Engineer: “They can make a keg of beer...get completely blasted, and then get super powers”
Witch Hunter: “Clint Eastwood meets the Spanish Inquisition”
Squig Herder: “They have squigs. That's great. They order them around. That's great. Then they have crazy ass squigs, that's even greater.” and “...it's like a nice cuddly meatball with teeth.”
Anyways, after the actual class presentation, there were some questions asked. One person brought up the idea of the “Holy Trinity”. For those that aren't aware of this, it was a term used more in the Everquest days that referenced the requirement to have a Warrior, Enchanter and Cleric for any group, leaving only three spots for anyone else. It has evolved now into more of a “Tank-Healer-Crowd Control” type thing, but still has the same feeling.

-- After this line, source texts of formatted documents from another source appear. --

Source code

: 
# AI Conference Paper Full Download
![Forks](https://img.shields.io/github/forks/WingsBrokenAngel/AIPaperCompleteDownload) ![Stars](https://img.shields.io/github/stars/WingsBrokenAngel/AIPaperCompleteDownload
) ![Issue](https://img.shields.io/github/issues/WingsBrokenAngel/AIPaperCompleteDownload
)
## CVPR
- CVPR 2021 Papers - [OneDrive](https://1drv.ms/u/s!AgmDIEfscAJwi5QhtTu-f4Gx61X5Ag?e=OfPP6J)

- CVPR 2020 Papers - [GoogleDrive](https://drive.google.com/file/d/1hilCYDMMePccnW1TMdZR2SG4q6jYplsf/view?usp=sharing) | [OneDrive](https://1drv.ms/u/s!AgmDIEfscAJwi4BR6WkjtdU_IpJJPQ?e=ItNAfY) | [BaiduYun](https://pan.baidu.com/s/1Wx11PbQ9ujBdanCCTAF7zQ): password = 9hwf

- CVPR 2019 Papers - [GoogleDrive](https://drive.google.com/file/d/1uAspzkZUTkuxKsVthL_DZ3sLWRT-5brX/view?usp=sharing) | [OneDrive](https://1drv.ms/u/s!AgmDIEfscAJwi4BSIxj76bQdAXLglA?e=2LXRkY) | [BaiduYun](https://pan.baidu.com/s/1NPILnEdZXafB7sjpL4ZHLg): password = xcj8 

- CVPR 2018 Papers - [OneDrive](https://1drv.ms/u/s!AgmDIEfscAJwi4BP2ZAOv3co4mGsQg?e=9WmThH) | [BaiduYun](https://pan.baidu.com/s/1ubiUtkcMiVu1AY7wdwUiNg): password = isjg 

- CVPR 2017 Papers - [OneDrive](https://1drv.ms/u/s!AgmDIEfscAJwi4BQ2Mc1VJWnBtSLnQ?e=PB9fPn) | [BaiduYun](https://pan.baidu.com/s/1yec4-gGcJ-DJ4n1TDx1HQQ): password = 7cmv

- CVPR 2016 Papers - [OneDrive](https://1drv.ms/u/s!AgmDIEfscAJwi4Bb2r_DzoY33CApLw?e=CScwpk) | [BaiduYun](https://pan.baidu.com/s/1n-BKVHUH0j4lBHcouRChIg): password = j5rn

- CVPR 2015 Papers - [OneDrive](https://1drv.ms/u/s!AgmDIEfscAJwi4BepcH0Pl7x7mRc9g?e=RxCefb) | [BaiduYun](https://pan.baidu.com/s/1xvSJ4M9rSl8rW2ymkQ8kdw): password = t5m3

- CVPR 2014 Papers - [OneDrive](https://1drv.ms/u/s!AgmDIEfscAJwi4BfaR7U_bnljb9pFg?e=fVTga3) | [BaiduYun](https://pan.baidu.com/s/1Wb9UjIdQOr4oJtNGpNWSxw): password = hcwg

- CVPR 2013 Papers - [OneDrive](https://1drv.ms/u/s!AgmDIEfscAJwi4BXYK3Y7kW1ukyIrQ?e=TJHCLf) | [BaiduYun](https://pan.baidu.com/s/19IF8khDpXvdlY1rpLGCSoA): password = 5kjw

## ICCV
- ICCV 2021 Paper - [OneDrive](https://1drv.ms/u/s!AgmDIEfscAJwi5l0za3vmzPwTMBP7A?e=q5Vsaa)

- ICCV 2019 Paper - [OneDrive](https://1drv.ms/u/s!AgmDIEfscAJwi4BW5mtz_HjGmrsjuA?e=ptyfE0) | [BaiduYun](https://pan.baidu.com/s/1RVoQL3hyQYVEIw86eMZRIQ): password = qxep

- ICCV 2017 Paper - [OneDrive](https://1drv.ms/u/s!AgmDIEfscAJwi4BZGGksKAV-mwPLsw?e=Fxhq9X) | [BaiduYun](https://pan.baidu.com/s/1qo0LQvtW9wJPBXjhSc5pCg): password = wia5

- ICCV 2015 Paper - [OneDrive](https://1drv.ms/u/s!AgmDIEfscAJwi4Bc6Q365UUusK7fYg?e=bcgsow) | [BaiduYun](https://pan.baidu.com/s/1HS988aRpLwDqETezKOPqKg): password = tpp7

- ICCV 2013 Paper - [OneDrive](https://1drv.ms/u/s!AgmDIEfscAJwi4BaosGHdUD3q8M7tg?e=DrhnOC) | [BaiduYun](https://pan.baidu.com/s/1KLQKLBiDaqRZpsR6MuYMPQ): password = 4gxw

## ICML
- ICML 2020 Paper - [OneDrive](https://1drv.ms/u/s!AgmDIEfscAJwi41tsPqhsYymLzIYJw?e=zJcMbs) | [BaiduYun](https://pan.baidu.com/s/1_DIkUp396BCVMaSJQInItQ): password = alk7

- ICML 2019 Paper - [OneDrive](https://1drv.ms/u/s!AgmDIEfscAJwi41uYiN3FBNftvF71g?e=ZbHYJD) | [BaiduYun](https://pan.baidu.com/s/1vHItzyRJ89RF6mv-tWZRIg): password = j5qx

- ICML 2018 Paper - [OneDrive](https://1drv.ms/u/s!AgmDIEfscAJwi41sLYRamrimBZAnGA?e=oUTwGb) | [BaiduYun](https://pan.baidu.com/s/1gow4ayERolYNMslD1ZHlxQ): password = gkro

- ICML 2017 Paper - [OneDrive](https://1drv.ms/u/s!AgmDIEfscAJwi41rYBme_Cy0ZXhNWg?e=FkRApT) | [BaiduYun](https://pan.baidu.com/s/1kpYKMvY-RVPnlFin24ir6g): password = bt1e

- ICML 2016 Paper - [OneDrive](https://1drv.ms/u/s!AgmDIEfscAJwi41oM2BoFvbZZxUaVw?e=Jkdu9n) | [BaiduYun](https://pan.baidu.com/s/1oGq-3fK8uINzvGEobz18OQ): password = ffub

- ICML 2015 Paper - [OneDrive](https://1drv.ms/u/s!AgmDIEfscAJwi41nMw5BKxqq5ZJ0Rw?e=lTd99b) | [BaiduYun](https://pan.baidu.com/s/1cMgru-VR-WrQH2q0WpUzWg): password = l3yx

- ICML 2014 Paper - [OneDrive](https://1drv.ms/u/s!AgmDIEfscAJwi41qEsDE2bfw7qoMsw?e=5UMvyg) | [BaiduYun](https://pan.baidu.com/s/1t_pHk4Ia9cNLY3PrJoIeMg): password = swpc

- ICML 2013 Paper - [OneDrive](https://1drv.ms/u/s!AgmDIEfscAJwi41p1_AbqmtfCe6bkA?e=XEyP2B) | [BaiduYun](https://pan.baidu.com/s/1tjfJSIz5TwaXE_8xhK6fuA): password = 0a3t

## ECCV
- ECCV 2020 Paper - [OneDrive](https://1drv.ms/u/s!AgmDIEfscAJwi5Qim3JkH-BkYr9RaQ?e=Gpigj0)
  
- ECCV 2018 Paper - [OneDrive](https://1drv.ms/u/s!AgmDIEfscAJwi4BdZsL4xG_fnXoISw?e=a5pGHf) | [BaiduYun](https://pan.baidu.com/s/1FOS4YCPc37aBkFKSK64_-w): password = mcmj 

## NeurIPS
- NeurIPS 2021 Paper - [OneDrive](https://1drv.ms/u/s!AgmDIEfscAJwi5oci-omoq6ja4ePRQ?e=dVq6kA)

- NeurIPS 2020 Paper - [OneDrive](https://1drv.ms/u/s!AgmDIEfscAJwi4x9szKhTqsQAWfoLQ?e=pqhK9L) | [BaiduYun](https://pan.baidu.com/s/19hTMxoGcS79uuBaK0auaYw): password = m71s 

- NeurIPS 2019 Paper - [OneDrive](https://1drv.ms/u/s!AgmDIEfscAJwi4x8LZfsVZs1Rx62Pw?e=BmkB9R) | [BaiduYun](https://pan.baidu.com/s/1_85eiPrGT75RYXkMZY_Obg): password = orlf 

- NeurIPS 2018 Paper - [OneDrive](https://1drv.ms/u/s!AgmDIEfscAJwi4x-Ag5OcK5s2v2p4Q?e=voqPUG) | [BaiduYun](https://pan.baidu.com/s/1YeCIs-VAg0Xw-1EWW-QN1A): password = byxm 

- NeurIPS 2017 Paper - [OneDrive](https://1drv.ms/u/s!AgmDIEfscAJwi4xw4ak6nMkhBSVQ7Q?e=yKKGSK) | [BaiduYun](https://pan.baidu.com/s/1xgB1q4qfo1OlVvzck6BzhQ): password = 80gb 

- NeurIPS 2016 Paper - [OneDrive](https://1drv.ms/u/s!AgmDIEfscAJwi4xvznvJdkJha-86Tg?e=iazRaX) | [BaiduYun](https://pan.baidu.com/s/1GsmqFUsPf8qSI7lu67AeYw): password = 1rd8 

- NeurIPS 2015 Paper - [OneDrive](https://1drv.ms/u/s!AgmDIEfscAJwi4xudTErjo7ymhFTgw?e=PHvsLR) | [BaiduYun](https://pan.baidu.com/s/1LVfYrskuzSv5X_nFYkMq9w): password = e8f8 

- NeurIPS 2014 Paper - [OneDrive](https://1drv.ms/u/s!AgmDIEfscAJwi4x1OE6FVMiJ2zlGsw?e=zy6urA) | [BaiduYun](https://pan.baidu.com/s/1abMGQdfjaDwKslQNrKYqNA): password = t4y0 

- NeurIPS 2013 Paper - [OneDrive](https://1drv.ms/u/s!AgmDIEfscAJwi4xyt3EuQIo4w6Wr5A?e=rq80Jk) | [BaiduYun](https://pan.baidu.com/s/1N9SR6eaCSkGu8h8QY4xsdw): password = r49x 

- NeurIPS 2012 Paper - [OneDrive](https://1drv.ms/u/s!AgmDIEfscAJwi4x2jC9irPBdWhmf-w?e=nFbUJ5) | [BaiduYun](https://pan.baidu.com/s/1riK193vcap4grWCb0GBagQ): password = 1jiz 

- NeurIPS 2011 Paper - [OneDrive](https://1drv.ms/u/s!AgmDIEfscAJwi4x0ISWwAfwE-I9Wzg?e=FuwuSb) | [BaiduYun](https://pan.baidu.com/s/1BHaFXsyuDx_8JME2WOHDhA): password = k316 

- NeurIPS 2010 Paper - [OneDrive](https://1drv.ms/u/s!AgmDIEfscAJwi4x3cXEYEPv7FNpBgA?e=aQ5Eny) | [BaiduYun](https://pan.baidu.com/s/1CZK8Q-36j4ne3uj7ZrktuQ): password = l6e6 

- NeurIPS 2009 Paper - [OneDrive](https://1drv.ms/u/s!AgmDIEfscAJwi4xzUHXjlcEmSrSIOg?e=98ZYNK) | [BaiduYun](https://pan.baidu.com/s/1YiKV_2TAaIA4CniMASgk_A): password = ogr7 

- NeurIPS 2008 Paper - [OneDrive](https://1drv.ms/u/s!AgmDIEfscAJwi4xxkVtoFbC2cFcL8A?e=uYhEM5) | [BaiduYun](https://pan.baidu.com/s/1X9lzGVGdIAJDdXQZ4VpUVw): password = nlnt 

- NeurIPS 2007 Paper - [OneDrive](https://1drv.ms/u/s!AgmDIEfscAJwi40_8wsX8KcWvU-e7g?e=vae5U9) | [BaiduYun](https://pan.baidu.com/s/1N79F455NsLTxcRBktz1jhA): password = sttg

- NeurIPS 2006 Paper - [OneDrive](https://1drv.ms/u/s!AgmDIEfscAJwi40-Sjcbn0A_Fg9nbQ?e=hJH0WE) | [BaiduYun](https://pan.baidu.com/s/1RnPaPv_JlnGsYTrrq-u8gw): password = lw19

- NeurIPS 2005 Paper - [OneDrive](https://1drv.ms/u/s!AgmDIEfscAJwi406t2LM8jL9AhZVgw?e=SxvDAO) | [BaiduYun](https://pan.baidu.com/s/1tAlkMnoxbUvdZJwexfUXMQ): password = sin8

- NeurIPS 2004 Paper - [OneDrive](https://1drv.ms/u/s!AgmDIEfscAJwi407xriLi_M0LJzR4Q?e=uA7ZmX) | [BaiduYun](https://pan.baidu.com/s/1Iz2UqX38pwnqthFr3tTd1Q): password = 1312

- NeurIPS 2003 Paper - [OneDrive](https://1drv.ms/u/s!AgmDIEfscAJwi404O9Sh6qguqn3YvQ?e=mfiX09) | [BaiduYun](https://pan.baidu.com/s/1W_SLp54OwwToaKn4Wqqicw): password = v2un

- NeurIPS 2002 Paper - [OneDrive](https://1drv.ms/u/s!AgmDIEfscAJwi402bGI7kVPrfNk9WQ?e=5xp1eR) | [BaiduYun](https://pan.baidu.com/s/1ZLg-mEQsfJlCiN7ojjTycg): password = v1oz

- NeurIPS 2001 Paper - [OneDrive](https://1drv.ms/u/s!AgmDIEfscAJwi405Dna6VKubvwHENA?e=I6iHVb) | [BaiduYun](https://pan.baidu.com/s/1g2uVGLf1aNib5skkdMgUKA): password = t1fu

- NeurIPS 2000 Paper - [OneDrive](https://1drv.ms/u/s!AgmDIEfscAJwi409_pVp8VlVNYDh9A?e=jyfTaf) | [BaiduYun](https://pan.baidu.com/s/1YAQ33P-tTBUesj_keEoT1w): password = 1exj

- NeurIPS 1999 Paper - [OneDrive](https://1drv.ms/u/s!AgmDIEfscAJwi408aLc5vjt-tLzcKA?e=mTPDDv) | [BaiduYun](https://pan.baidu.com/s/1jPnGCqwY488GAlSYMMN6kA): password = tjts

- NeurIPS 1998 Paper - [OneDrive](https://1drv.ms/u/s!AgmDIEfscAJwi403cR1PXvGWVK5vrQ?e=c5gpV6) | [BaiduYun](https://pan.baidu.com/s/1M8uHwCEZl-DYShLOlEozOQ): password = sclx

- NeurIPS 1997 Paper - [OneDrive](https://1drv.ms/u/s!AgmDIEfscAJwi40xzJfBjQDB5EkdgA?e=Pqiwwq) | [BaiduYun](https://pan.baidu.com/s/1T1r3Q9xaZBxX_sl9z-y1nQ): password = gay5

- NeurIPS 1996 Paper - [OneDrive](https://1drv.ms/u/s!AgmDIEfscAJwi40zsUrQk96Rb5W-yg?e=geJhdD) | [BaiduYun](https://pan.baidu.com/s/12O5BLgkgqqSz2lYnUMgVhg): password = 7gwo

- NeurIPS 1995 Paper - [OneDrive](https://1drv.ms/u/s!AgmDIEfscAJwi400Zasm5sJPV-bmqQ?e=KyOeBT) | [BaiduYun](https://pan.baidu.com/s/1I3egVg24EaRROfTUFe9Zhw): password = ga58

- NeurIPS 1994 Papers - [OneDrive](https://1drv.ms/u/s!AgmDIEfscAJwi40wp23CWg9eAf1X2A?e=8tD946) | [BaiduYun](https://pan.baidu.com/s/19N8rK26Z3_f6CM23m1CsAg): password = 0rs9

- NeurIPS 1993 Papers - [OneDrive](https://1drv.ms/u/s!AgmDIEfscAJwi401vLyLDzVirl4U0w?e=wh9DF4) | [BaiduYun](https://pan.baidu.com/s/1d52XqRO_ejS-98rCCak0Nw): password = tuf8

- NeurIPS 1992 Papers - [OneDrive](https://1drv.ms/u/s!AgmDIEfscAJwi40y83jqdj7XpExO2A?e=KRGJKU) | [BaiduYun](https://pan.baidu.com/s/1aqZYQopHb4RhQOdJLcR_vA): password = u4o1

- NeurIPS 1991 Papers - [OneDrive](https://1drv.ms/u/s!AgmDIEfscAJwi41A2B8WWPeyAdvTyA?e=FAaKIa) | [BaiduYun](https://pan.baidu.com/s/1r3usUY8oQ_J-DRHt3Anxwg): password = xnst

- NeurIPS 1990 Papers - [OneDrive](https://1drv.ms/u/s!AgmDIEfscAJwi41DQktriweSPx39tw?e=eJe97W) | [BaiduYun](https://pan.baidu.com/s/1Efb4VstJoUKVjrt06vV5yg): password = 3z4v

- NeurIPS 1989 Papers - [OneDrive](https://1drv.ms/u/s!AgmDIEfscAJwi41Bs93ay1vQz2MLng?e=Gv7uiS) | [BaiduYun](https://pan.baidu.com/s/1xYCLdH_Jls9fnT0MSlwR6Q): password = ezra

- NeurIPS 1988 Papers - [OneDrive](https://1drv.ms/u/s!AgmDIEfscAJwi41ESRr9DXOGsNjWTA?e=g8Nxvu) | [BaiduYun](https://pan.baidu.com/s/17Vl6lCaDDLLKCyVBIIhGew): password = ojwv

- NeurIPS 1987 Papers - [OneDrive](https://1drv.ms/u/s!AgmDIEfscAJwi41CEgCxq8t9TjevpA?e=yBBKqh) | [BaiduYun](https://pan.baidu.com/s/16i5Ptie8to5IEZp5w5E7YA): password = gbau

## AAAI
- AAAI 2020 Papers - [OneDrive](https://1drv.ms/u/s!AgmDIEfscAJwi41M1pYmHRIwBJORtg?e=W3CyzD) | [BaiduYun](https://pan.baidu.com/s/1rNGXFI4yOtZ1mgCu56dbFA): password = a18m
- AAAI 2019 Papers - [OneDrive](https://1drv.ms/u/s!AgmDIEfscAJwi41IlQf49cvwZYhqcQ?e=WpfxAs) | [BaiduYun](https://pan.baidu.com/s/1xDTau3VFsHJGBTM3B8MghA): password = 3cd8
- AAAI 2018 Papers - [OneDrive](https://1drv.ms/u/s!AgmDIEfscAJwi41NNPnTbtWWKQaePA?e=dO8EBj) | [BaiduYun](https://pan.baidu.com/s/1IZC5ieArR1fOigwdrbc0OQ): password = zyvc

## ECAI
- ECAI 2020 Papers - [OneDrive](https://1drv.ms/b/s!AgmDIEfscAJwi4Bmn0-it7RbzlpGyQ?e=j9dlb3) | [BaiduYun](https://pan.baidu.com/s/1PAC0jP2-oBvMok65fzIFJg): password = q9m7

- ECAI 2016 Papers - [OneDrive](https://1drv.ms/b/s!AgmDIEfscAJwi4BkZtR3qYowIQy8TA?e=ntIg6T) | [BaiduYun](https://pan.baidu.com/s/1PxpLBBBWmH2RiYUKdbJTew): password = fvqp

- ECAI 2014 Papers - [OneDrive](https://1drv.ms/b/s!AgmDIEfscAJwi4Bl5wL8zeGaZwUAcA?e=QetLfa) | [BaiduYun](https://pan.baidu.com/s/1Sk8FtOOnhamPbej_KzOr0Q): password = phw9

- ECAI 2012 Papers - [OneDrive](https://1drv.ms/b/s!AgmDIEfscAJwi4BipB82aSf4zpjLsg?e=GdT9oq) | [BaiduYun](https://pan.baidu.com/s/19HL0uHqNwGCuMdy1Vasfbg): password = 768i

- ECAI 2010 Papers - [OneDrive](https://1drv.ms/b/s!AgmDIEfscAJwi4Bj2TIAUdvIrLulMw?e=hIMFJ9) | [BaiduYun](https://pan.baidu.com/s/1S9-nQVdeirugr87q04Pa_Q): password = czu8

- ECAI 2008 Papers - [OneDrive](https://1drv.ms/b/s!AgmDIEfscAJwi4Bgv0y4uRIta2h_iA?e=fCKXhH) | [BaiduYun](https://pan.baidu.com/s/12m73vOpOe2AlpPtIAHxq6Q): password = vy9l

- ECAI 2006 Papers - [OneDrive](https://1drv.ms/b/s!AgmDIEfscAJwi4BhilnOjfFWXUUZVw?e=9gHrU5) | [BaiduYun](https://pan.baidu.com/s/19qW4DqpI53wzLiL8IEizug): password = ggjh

The Warhammer team really doesn't seem to subscribe to this theory, however, saying that each of the classes will be needed in the group for different things. They've also fixed it by making it so that every class can do noticeable damage while helping to fulfill their main role, be it Tank, melee DPS, ranged DPS, or support.
Also, for people that are concerned, you'll not be forced into any one style of gameplay. You can level up through most any method you choose, be it questing, PvE grinding, PvP killing or any combination of those. However, you'll also not be forced into just one style of play when helping your side to take control of a zone – killing monsters, doing quests, PvPing...pretty much anything you can think of to do in a zone will help to capture it. The team's main goal is to make the game fun for any type of player, but to also encourage the players to go out and do whatever they may be in the mood for on any given day.
In the end, I was happy that I had this chance to attend GamesDay. I wanted to thank Jeff and Paul for their time in the interview and to the rest of the team for showing me that it is possible to have just as much fun while making the game as those that want to play it will have when they get their chance to jump in the world.